L'Iran utilisera les fonds gelés au Qatar pour acheter des biens nécessaires

JAKARTA - Le vice-ministre des Affaires étrangères Kazem Gharibabadi a déclaré mercredi que l’Iran utilisera une partie de ses avoirs gelés au Qatar pour acheter les biens dont le pays a besoin suite aux discussions de Doha.

Sur la base d'un mémorandum d'entente qui a mis fin à la guerre entre l'Iran et les États-Unis, Washington a accepté de mettre à disposition des actifs iraniens gelés ou limités dans le cadre de l'application de l'accord.

Il n’est pas encore clair comment le mécanisme de libération et d’utilisation de ces fonds fonctionnera, ou quand cela aura lieu.

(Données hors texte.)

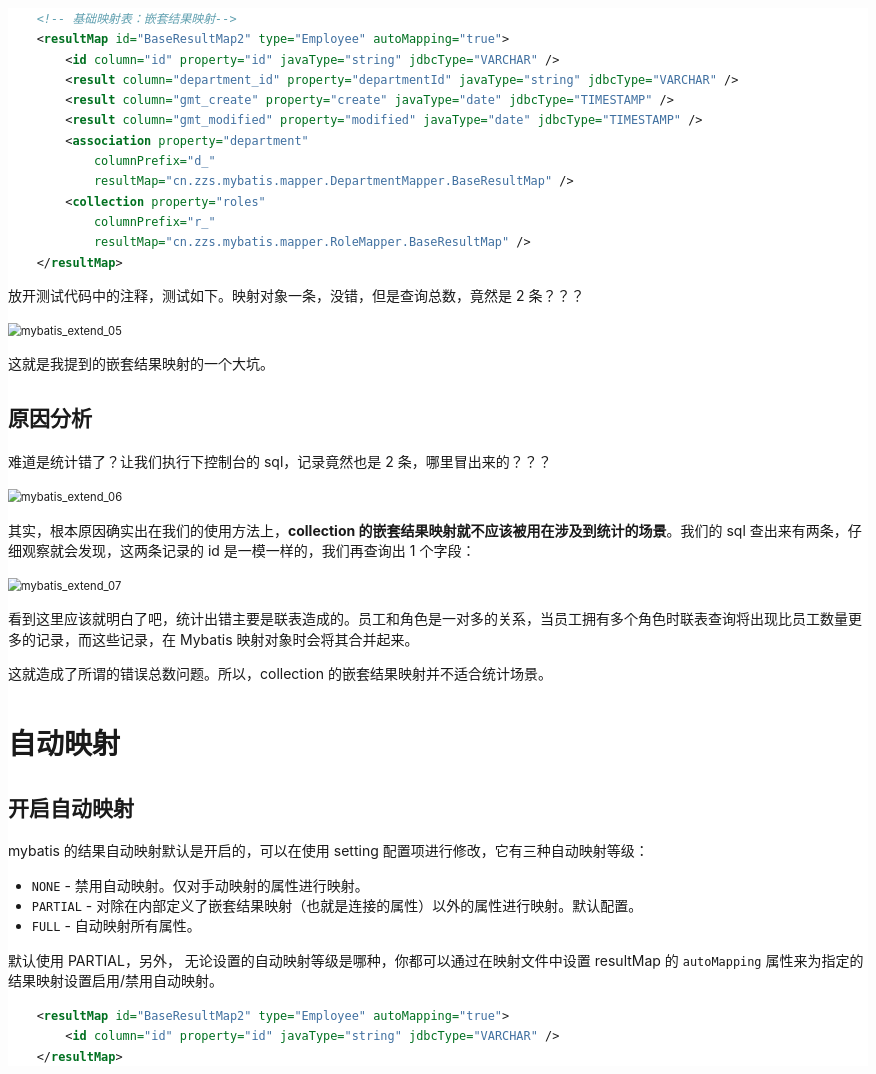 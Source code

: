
```xml
    <!-- 基础映射表：嵌套结果映射-->
    <resultMap id="BaseResultMap2" type="Employee" autoMapping="true">
        <id column="id" property="id" javaType="string" jdbcType="VARCHAR" />
        <result column="department_id" property="departmentId" javaType="string" jdbcType="VARCHAR" />
        <result column="gmt_create" property="create" javaType="date" jdbcType="TIMESTAMP" />
        <result column="gmt_modified" property="modified" javaType="date" jdbcType="TIMESTAMP" />
        <association property="department" 
            columnPrefix="d_"
            resultMap="cn.zzs.mybatis.mapper.DepartmentMapper.BaseResultMap" />
        <collection property="roles" 
            columnPrefix="r_" 
            resultMap="cn.zzs.mybatis.mapper.RoleMapper.BaseResultMap" />
    </resultMap>
```

放开测试代码中的注释，测试如下。映射对象一条，没错，但是查询总数，竟然是 2 条？？？

<img src="https://img2020.cnblogs.com/blog/1731892/202004/1731892-20200425214932600-2128086758.png" alt="mybatis_extend_05" style="zoom:80%;" />

这就是我提到的嵌套结果映射的一个大坑。

## 原因分析

难道是统计错了？让我们执行下控制台的 sql，记录竟然也是 2 条，哪里冒出来的？？？

<img src="https://img2020.cnblogs.com/blog/1731892/202004/1731892-20200425170335509-221674877.png" alt="mybatis_extend_06" style="zoom: 80%;" />

其实，根本原因确实出在我们的使用方法上，**collection 的嵌套结果映射就不应该被用在涉及到统计的场景**。我们的 sql 查出来有两条，仔细观察就会发现，这两条记录的 id 是一模一样的，我们再查询出 1 个字段：

<img src="https://img2020.cnblogs.com/blog/1731892/202004/1731892-20200425170351919-1121405273.png" alt="mybatis_extend_07" style="zoom:80%;" />

看到这里应该就明白了吧，统计出错主要是联表造成的。员工和角色是一对多的关系，当员工拥有多个角色时联表查询将出现比员工数量更多的记录，而这些记录，在 Mybatis 映射对象时会将其合并起来。

这就造成了所谓的错误总数问题。所以，collection 的嵌套结果映射并不适合统计场景。

# 自动映射

## 开启自动映射

mybatis 的结果自动映射默认是开启的，可以在使用 setting 配置项进行修改，它有三种自动映射等级：

- `NONE` - 禁用自动映射。仅对手动映射的属性进行映射。
- `PARTIAL` - 对除在内部定义了嵌套结果映射（也就是连接的属性）以外的属性进行映射。默认配置。
- `FULL` - 自动映射所有属性。

默认使用 PARTIAL，另外， 无论设置的自动映射等级是哪种，你都可以通过在映射文件中设置 resultMap 的 `autoMapping` 属性来为指定的结果映射设置启用/禁用自动映射。 

```xml
    <resultMap id="BaseResultMap2" type="Employee" autoMapping="true">
        <id column="id" property="id" javaType="string" jdbcType="VARCHAR" />
    </resultMap>
```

« Pendant la rencontre avec les responsables qataris, y compris la Banque centrale, un certain nombre de questions relatives aux dépenses d’une partie des six milliards de dollars initiaux ont été examinées », a déclaré Gharibabadi, selon l’agence de presse nationale IRNA, rapportée par Al Arabiya de l’AFP (2/7).

« Il a été convenu que, sur la base des besoins communiqués par notre pays, les biens nécessaires seraient achetés et fournis à l’Iran », a-t-il ajouté.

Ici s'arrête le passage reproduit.